The largest response to the drive force occurs when the natural solutions are underdamped and the drive frequency is the same as the natural frequency $\omega_0=\sqrt{k/m}$. This condition is called a resonance. For lightly damped systems, the drive frequency has to be very close to the natural frequency and the amplitude of the oscillations can be very large. The quality factor $Q=\frac{\sqrt{mk}}{b}$ describes how strong the resonance is. $Q$ is the number of periods of the oscillation occur in the time it takes for the amplitude of the oscillations to drop by a factor of $1/e$. For $Q<\frac{1}{2}$, the solutions are overdamped and the resonance frequency is zero. For $Q > \frac{1}{2}$, the system is underdamped and the resonance gets stronger for higher $Q$. The quality factor can also be expressed as $Q=\frac{\pi\tau}{T}$, where $T=2\pi/\omega_0$ is the period of the undamped oscillations and $\tau$ describes the exponential decay.

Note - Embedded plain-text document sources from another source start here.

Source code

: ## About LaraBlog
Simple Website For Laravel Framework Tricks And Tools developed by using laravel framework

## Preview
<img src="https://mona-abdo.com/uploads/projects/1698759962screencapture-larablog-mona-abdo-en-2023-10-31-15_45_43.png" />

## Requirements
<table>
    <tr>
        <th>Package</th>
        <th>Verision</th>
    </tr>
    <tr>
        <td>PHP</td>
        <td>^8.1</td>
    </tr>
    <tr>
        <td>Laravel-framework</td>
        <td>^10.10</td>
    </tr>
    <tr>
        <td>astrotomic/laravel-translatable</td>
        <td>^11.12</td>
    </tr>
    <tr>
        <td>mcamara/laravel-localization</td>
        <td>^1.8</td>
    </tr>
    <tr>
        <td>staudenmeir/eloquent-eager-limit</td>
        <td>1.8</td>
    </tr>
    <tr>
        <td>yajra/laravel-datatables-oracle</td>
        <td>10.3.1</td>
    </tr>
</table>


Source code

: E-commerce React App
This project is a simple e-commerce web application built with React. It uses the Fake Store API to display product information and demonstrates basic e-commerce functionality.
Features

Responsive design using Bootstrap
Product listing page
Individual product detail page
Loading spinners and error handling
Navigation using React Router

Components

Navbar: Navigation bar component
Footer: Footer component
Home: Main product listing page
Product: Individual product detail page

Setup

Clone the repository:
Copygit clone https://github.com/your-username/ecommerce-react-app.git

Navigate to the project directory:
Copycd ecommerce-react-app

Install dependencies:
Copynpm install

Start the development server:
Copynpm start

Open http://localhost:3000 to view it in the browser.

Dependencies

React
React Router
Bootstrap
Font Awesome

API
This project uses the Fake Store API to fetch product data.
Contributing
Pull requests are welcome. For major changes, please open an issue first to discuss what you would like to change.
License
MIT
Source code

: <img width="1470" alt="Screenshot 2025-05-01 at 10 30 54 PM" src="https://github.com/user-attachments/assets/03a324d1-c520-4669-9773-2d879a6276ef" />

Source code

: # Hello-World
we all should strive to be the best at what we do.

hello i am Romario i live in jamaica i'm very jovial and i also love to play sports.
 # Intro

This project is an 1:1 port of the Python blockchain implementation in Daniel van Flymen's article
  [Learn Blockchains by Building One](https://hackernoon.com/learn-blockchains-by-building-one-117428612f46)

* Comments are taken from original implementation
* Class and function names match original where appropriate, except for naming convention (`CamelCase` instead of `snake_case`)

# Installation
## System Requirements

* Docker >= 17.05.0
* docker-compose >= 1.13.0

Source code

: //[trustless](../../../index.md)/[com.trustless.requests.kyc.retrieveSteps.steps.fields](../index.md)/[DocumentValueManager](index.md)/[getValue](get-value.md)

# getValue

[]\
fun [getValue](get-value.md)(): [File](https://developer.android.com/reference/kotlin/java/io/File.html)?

The amplitude of the response $|A|/F_0 = 1/\rho$ that is observed after the transient response has decayed to zero is plotted below as a function of frequency. For small damping $Q >> 1$, there is a sharp resonance at $\omega_0$ and $Q = \omega_0/\Delta\omega$ where $\Delta\omega$ is the full width at half maximum. For low frequencies $(\omega <\omega_0)$, the response $x$ is in phase with the driving force. At high frequencies $(\omega >\omega_0)$, the response is out of phase with the driving force.